I'm probably the only person in the world who thinks the olympics is a big waste of time. Celebrating people because they ran faster in a straight line than that guy or because they swam faster than anyone else in the world. 

I hate to say it but who cares :Bored: ? More like borelympics.

----------


## Starship

And who has the best chemist :Confused:

----------


## Mycernius

All I can say is bad refereering  :Crying: 

I have read that Georgia are trying to join and make it a 7 nations championship. I know Romania have always had a fairly good team.
As a game it is overshadowed by the poison that is football  :Vomitting: , but I think it promotes better behaviour amoung its fans and players. The players are no overpaid prima donnas who cry if they twist their little finger and have to take four weeks off (poor things) and when was the last time you heard of rugby hooligans?

----------


## Starship

"Rugby is a good occasion for keeping thirty bullies far from the center of the city." - Oscar Wilde 

Soccer is a gentleman's game played by thugs, Rugby is a thugs game played by gentlemen.

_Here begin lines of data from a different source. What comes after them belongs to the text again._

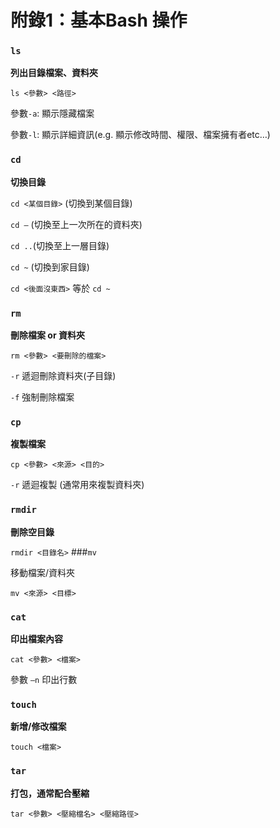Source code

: # 附錄1：基本Bash 操作

### `ls`

**列出目錄檔案、資料夾**

`ls <參數> <路徑>`

參數`-a`: 顯示隱藏檔案

參數`-l`: 顯示詳細資訊(e.g. 顯示修改時間、權限、檔案擁有者etc…)

### `cd`

**切換目錄**

`cd <某個目錄>` (切換到某個目錄)

`cd –` (切換至上一次所在的資料夾)

`cd ..`(切換至上一層目錄)

`cd ~` (切換到家目錄)

`cd <後面沒東西>` 等於 `cd ~`

### `rm`

**刪除檔案 or 資料夾**

`rm <參數> <要刪除的檔案>`

`-r` 遞迴刪除資料夾(子目錄)

`-f` 強制刪除檔案

### `cp`

**複製檔案**

`cp <參數> <來源> <目的>`

`-r` 遞迴複製 (通常用來複製資料夾)

### `rmdir`

**刪除空目錄**

`rmdir <目錄名>`
###`mv`

移動檔案/資料夾


`mv <來源> <目標>`
### `cat`

**印出檔案內容**

`cat <參數> <檔案>`

參數 `–n` 印出行數

### `touch`
**新增/修改檔案**

`touch <檔案>`

### `tar`

**打包，通常配合壓縮**

`tar <參數> <壓縮檔名> <壓縮路徑>`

And In Ireland Gaelic football is a thugs game played by thugs! :Grin:

----------


## Cambrius (The Red)

Rugby is pretty cool. Easy to understand and fast paced.

----------


## Starship

Up against the Scots today, fingers crossed, triple crown here we go  :Smiling:

----------


## Mycernius

> Up against the Scots today, fingers crossed, triple crown here we go


You lost! Against Scotland! Sheesh.

----------


## edao

> Up against the Scots today, fingers crossed, triple crown here we go


Unlucky  :Grin: , well played France.

----------


## Starship

The words "Bugger that" spring to mind but Congrats Scotland, there's always next year :Good Job:

----------


## Smertrius

Yes, I like rugby! 
I like it as much as I don't care about football, but i'm not a huge fan either.

----------


## Shasta

My brother-in-law played rugby in college. I would attend games with my sister, and from that came to enjoy the sport. I don't follow Rugby today though.

----------


## Marianne

I'm always scared that the athletes will hurt themselves when I see them play rugby :P

I don't think it is terrible but I also don't go crazy about it. I do sports but less cruel  :Laughing:

----------


## Cambrius (The Red)

The Australian "combination form" of rugby (called Australian football), given what I have seen, produces the most rule breakage and fights.

----------


## Gwyllgi

I'm Welsh. Says it all.

----------


## ^ lynx ^

I find rugby extremely boring.

----------


## Nordsee

Absolutly not interested in. It's not a big thing in Germany and I don't even know if we have a national rugby team.

Football reigns the world, specially Europe.

----------


## joeyc

One of the best sports in Europe. Italy is part of the Six Nations.

----------


## hope

That`s an old picture at top joeyc.....O`Driscoll should be carrying the cup.... :Innocent:

----------